Recorded data
= = =
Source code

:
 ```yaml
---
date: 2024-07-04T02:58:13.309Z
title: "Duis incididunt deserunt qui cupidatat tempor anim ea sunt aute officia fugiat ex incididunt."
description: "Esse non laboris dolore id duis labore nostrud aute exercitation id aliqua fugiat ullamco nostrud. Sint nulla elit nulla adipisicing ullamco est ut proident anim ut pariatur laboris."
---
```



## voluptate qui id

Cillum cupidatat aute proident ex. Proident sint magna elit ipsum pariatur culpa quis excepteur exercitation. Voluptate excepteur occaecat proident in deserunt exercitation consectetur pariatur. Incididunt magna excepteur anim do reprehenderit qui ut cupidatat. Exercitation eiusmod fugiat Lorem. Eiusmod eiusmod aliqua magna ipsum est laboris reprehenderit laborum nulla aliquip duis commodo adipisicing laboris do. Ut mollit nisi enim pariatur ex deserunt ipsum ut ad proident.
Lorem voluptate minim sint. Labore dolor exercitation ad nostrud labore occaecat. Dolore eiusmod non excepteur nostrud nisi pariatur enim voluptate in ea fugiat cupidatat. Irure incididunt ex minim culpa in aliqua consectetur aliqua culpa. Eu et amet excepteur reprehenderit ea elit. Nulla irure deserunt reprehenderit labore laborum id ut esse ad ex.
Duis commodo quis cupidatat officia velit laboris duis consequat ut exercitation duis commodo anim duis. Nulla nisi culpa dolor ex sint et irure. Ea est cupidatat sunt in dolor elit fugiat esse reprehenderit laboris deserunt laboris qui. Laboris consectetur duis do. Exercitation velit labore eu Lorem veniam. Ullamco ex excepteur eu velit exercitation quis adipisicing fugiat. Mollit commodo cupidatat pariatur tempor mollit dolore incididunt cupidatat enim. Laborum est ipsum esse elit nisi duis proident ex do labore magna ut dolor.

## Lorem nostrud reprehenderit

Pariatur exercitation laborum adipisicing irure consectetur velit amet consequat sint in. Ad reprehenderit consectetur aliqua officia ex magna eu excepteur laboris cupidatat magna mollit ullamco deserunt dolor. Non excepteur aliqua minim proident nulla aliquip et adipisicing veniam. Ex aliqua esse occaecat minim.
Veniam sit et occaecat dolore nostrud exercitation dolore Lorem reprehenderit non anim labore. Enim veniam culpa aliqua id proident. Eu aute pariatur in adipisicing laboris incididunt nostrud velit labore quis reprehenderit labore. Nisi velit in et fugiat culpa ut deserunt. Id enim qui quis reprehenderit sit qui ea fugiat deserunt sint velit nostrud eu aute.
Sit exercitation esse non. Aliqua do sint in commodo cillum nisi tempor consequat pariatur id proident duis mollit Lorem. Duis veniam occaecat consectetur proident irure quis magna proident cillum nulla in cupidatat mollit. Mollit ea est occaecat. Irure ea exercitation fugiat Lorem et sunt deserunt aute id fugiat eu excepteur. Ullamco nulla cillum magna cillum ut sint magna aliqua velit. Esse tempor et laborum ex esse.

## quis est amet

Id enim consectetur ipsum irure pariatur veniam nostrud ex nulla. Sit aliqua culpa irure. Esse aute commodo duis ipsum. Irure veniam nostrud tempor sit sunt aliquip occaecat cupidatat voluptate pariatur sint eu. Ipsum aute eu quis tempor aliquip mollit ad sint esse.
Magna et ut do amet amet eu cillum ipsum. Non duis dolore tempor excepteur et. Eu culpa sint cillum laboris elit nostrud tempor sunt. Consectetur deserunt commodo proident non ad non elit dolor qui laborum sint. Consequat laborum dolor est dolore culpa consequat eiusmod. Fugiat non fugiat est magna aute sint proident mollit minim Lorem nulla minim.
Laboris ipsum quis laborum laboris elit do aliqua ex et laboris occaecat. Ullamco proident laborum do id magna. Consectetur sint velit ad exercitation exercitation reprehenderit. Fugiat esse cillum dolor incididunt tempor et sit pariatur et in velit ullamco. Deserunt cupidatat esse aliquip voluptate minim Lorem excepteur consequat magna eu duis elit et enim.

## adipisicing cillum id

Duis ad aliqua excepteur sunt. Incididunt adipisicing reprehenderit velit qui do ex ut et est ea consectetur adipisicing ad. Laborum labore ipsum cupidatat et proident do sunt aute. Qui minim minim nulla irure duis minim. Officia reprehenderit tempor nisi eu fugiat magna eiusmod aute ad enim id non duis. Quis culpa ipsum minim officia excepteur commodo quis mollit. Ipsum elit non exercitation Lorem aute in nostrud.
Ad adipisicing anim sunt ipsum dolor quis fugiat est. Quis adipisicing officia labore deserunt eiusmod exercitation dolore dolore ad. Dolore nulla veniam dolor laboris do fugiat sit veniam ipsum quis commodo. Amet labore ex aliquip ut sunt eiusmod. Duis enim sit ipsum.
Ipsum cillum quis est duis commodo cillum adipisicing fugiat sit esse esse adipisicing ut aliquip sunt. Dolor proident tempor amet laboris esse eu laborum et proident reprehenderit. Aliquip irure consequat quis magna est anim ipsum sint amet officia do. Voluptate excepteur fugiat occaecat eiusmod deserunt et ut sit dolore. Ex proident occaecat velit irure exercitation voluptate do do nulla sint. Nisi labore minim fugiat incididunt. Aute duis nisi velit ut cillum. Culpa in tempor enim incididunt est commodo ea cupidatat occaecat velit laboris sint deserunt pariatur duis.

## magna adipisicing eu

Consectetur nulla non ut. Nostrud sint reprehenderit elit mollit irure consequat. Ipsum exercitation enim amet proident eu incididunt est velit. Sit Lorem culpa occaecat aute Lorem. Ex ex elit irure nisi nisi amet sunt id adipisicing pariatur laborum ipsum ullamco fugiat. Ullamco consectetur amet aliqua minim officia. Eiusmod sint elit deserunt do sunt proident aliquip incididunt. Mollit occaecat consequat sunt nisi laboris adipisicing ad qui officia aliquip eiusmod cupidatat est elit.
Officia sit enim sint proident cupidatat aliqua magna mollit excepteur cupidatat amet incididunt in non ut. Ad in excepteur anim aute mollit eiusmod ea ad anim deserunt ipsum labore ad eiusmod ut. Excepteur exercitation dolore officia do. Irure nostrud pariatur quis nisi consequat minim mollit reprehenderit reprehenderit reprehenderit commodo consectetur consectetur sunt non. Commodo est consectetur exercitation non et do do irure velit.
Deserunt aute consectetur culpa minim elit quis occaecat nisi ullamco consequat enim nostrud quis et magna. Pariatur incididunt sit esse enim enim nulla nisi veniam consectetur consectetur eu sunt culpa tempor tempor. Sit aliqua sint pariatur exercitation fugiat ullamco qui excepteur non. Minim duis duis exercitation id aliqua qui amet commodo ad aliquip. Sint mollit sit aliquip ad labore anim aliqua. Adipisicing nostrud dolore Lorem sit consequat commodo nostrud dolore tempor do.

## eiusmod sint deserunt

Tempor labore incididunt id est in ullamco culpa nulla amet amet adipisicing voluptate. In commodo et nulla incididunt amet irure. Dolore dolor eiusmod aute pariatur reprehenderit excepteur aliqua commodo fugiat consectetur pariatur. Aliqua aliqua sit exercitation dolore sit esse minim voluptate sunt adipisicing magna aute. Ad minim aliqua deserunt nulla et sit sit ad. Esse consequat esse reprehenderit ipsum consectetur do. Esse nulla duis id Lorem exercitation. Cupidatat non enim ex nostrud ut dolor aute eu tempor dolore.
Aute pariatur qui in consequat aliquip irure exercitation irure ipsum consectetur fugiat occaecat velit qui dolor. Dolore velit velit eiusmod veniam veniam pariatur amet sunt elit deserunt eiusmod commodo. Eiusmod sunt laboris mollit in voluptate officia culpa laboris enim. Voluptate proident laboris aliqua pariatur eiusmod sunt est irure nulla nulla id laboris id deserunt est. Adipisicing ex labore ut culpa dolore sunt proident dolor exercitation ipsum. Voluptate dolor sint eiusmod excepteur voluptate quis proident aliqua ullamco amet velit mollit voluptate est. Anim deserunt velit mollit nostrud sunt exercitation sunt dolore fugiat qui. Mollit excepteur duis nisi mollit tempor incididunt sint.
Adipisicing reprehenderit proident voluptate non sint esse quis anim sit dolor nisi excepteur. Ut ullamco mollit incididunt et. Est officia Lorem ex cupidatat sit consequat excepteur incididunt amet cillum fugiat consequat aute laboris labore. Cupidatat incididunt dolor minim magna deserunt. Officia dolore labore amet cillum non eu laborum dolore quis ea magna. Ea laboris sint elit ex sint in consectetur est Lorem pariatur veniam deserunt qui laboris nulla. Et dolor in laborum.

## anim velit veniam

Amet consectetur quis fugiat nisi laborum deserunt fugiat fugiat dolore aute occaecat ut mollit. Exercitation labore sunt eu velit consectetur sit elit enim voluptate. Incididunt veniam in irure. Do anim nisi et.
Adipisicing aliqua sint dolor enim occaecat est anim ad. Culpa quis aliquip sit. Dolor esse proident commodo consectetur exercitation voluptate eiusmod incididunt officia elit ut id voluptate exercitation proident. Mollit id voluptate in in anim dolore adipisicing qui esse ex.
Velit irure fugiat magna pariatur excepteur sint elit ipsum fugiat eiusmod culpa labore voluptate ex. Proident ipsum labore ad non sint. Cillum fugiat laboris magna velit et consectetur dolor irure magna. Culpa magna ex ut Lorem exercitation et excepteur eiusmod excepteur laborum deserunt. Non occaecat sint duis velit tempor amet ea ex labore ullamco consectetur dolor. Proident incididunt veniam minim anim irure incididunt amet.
= = =
All that is needed is the exact run of lines above from the line containing "## eiusmod sint deserunt" through the line containing "Aute pariatur qui", both of them included.

## eiusmod sint deserunt

Tempor labore incididunt id est in ullamco culpa nulla amet amet adipisicing voluptate. In commodo et nulla incididunt amet irure. Dolore dolor eiusmod aute pariatur reprehenderit excepteur aliqua commodo fugiat consectetur pariatur. Aliqua aliqua sit exercitation dolore sit esse minim voluptate sunt adipisicing magna aute. Ad minim aliqua deserunt nulla et sit sit ad. Esse consequat esse reprehenderit ipsum consectetur do. Esse nulla duis id Lorem exercitation. Cupidatat non enim ex nostrud ut dolor aute eu tempor dolore.
Aute pariatur qui in consequat aliquip irure exercitation irure ipsum consectetur fugiat occaecat velit qui dolor. Dolore velit velit eiusmod veniam veniam pariatur amet sunt elit deserunt eiusmod commodo. Eiusmod sunt laboris mollit in voluptate officia culpa laboris enim. Voluptate proident laboris aliqua pariatur eiusmod sunt est irure nulla nulla id laboris id deserunt est. Adipisicing ex labore ut culpa dolore sunt proident dolor exercitation ipsum. Voluptate dolor sint eiusmod excepteur voluptate quis proident aliqua ullamco amet velit mollit voluptate est. Anim deserunt velit mollit nostrud sunt exercitation sunt dolore fugiat qui. Mollit excepteur duis nisi mollit tempor incididunt sint.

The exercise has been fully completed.